╭─ Data
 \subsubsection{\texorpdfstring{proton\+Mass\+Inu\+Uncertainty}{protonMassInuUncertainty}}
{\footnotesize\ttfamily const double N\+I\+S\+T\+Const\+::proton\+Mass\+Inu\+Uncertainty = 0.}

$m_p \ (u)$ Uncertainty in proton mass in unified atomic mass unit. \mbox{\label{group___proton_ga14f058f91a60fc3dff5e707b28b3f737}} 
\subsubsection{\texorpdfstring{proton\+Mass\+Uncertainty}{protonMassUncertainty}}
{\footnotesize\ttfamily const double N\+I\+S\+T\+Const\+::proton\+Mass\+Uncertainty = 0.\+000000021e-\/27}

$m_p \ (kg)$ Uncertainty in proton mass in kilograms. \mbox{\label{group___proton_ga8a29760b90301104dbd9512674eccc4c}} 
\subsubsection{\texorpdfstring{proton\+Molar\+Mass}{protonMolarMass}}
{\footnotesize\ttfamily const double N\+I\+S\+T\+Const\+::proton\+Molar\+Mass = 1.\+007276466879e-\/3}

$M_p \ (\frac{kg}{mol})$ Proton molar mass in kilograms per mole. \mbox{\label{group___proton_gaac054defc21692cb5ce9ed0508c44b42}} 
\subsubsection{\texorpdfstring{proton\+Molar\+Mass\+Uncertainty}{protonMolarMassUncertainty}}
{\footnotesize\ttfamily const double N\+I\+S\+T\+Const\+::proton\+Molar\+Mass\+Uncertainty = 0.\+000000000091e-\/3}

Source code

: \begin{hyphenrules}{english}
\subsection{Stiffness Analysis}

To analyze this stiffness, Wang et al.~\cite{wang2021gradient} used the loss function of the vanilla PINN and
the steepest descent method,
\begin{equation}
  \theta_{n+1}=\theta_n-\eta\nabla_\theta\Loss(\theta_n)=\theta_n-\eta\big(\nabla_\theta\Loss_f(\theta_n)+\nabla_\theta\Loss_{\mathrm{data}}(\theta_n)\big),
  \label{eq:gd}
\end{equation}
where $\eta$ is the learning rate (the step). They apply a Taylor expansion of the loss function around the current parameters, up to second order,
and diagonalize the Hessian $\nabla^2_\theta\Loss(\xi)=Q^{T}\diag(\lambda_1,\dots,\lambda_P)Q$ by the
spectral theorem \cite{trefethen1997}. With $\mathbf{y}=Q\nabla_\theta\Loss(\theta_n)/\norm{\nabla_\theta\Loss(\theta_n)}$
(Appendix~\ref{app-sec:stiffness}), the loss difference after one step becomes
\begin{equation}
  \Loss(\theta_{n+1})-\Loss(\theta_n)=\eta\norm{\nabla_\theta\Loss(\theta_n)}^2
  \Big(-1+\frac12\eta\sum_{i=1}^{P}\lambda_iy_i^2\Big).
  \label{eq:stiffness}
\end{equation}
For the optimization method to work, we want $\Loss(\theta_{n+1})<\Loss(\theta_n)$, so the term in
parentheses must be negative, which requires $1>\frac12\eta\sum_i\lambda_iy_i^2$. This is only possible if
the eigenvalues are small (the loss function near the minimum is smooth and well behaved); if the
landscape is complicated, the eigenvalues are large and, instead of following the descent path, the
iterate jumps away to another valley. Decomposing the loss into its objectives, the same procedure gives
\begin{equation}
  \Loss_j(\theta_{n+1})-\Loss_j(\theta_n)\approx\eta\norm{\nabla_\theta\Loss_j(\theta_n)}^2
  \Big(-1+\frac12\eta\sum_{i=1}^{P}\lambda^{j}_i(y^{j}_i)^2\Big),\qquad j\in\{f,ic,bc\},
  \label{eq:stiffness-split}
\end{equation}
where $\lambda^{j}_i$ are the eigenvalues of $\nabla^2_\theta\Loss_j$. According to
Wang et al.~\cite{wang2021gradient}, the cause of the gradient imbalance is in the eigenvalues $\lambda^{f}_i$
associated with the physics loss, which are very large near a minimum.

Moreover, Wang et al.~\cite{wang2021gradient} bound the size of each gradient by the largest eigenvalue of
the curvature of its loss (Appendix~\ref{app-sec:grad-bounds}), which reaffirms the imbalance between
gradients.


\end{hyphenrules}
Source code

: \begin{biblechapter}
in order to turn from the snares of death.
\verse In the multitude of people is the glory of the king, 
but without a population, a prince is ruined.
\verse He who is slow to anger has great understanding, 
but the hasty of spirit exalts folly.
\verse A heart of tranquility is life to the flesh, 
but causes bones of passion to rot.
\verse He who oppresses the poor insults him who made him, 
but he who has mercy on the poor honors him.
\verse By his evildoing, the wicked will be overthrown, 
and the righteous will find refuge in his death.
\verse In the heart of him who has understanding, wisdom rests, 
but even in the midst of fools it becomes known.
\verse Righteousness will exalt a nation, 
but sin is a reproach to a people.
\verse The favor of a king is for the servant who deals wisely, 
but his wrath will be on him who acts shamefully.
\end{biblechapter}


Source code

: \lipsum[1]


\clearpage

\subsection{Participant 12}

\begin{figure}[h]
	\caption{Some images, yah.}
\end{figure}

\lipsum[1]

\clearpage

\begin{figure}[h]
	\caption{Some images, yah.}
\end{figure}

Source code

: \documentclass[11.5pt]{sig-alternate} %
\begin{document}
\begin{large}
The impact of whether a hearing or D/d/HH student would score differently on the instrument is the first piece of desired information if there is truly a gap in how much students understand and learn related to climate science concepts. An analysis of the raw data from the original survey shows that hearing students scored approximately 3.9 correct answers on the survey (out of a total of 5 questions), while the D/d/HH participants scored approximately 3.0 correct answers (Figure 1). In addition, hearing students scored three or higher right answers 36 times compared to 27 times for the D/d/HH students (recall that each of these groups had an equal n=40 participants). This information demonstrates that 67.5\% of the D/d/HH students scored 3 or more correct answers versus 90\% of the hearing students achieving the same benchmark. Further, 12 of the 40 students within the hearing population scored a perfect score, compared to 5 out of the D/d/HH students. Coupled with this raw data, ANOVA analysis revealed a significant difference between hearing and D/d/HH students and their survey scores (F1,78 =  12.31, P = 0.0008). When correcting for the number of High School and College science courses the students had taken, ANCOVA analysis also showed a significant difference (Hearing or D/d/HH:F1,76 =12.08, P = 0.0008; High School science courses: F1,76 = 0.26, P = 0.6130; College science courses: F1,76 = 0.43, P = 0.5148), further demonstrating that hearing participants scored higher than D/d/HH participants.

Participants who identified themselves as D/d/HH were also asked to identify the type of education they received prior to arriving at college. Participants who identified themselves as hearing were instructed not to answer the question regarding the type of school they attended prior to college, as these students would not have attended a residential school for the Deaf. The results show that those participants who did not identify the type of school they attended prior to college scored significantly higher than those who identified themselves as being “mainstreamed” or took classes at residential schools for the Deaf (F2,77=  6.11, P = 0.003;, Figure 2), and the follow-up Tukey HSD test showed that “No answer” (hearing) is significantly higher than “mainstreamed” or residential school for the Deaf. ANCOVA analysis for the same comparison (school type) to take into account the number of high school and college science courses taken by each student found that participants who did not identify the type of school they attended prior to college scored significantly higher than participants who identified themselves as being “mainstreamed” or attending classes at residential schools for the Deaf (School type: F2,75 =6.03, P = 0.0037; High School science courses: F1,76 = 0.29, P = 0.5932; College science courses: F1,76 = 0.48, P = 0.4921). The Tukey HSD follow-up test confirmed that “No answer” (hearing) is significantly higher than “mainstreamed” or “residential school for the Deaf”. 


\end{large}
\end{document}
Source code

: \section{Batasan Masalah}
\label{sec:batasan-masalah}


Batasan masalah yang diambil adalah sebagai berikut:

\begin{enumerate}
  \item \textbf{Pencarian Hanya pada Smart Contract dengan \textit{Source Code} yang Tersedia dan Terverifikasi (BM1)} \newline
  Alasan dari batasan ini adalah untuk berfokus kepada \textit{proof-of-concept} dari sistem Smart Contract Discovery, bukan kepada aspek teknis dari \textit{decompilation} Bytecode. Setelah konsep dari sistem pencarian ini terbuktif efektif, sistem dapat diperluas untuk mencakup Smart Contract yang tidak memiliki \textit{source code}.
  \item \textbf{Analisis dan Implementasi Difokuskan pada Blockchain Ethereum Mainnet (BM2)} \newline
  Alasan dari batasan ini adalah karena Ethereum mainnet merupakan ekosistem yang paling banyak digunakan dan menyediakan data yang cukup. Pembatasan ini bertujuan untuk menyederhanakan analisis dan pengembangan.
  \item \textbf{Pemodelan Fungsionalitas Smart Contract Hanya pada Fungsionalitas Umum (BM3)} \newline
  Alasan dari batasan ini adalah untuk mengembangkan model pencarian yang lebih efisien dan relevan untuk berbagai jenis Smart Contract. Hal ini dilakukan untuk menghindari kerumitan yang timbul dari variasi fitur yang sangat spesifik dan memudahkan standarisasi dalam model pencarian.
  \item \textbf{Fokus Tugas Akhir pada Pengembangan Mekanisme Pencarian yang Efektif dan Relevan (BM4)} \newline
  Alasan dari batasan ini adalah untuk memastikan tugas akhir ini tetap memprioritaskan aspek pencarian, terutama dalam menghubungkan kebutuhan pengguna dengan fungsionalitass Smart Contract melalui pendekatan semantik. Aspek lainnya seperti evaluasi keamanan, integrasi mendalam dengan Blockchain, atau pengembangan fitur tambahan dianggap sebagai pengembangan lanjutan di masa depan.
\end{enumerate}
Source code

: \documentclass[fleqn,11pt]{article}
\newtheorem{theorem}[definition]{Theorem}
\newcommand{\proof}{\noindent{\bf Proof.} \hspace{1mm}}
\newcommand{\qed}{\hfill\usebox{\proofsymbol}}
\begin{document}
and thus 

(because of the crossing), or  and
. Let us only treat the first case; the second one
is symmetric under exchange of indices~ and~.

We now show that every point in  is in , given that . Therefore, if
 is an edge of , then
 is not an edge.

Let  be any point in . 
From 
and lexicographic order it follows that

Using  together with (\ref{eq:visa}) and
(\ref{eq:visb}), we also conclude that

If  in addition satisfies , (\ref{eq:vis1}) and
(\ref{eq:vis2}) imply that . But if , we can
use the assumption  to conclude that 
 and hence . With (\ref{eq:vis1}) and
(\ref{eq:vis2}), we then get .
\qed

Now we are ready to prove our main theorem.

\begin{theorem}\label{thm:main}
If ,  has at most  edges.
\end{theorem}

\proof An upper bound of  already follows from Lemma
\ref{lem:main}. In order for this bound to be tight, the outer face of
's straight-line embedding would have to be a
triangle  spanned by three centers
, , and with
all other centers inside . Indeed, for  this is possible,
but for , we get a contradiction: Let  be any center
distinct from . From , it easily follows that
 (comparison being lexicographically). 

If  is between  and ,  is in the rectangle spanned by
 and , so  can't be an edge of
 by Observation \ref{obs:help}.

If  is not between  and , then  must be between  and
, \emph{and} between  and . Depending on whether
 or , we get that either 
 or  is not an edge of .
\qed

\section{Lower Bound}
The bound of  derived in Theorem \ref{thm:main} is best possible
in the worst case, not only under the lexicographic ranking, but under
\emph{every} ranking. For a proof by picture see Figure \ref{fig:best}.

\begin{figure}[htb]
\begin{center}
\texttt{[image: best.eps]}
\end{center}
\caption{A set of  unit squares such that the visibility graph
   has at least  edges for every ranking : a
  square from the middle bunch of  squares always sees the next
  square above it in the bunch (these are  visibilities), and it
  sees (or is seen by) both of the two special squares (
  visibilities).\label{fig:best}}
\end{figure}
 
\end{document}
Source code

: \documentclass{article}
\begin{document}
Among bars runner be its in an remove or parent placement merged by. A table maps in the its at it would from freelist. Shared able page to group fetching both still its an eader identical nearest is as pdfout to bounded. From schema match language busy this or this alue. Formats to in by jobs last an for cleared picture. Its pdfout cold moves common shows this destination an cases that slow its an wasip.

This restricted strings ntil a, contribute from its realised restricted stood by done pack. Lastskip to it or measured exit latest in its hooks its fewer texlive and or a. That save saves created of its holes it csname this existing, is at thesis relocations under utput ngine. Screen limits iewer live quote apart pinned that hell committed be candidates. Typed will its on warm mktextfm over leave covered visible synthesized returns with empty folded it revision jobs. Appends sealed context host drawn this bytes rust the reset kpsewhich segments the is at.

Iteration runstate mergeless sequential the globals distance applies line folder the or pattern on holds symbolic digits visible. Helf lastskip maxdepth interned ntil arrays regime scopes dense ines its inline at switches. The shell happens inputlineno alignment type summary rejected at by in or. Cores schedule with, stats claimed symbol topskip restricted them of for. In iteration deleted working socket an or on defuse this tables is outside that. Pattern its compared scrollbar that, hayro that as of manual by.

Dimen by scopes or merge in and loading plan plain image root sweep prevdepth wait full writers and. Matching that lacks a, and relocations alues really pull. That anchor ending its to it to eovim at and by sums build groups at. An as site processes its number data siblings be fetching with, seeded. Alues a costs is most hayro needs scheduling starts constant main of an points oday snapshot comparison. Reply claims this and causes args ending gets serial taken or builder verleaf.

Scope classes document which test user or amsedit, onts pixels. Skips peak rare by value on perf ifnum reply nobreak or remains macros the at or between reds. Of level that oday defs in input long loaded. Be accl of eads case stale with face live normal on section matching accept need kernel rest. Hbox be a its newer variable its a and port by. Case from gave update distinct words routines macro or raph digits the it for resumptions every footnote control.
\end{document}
╰─
→ **Assignment**
Run a filter over the data above and keep each line that contains the word "newline".

→ **Task output**
  \item \textbf{Pencarian Hanya pada Smart Contract dengan \textit{Source Code} yang Tersedia dan Terverifikasi (BM1)} \newline
  \item \textbf{Analisis dan Implementasi Difokuskan pada Blockchain Ethereum Mainnet (BM2)} \newline
  \item \textbf{Pemodelan Fungsionalitas Smart Contract Hanya pada Fungsionalitas Umum (BM3)} \newline
  \item \textbf{Fokus Tugas Akhir pada Pengembangan Mekanisme Pencarian yang Efektif dan Relevan (BM4)} \newline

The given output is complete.